How does the time suddenly disappear like that?
I think the problem lies when my universe gets out of whack. My small, orderly, routine universe. Upended by something as simple as, say, my husband driving my car today instead of his. My car. Which has my head phones in it. The ones I use at the gym. The gym I go to every morning.
There was truly a sense of panic and the world dropping out from under me when I opened the door and realized what had gone down. Kids crashing through the garage, yippee-ing about getting to drive to school in the monster truck that is my husband's usual ride and the bane of my existence. The big, huge, honking four-wheel extended bed quad cab truck that can't make the necessary turn in the drop-off lane at the elementary school. The one that does not have my headphones.

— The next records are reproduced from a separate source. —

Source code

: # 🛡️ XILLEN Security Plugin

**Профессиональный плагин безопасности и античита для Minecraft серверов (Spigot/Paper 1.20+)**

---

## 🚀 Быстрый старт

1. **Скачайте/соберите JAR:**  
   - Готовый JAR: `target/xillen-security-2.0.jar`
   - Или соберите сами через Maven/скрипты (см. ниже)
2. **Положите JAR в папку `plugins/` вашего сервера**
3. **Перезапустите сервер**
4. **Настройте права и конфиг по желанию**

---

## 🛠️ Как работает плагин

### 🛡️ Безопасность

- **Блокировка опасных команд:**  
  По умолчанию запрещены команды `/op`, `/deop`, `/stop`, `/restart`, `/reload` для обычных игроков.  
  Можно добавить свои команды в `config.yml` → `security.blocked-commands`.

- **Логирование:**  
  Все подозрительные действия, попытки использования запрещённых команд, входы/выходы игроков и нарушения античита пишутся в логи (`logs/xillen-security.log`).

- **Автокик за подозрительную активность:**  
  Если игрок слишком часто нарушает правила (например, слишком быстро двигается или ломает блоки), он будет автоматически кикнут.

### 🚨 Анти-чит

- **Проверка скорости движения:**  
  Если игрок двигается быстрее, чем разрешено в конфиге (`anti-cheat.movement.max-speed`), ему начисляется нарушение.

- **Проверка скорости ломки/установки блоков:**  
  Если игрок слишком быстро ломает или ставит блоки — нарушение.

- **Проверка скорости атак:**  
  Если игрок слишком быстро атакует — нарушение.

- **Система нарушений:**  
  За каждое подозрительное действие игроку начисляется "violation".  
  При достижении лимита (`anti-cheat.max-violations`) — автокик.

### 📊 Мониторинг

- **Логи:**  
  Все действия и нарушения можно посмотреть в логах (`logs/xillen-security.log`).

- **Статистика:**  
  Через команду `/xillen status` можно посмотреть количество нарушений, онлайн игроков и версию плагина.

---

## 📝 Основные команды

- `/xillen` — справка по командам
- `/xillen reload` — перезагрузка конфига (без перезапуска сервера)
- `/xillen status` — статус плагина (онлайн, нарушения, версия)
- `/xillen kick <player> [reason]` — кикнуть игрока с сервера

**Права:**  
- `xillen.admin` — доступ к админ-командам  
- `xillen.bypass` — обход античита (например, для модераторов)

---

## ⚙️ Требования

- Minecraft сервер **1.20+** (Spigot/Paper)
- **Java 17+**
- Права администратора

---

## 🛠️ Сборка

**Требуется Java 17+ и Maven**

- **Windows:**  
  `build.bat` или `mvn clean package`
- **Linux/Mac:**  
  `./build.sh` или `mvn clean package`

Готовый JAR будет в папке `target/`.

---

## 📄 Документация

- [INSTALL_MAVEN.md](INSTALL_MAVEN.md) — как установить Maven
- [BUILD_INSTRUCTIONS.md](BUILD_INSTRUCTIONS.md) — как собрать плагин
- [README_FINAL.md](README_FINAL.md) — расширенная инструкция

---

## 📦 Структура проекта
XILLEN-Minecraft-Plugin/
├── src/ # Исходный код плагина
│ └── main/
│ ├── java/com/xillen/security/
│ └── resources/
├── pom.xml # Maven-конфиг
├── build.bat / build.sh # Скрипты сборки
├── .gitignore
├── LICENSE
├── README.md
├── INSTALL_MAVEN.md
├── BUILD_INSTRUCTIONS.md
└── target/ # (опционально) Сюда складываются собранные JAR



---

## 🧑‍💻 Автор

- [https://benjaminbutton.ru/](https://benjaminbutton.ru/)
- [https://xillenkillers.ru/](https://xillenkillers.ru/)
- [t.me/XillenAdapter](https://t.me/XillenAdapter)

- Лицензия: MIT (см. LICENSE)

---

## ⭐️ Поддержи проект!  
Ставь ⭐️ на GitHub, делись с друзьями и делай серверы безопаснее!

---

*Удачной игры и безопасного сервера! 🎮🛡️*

Any normal person would flex with this... pick up the shattered pieces and move on. I, however, found myself in a dilemma. My entire day was planned, starting with the gym. But I can't work out without headphones, can I? Who can do the cardio machine for an hour without some kind of music or TV station blaring in their ears?
So while I was making the 25-point turn in the drop-off lane, I made the decision to go back home and get some stuff done. I'll utilize the day. Get caught up on my crit group and emails and blogs that I've let go the week when I was going crazy. I'd bake some Christmas cookies that I'm behind on. I'll finish Christmas cards and our letter. I'll rewrite that query and first chapter. I'll wrap presents. I'll shower and get dressed and make soup.
Which all begs the question, in hindsight, exactly how much time did I think I was spending at the gym???
Still, you would have thought I could get something done. My first, and biggest mistake, was starting with the computer stuff. A few emails. Catch up on those blogs (man y'all have been chatty the last week!!). Yeah... that and.... and....
Well, that's it. That's all I've done. And four hours have past. FOUR HOURS!
I'm telling you.... I'm in the middle of some sci-fi book and there has been a time warp!
So if you are writing this book that stars me as your main character, could you at least make me come out of the time warp on the other side showered and clean? I'd really like that. Thanks.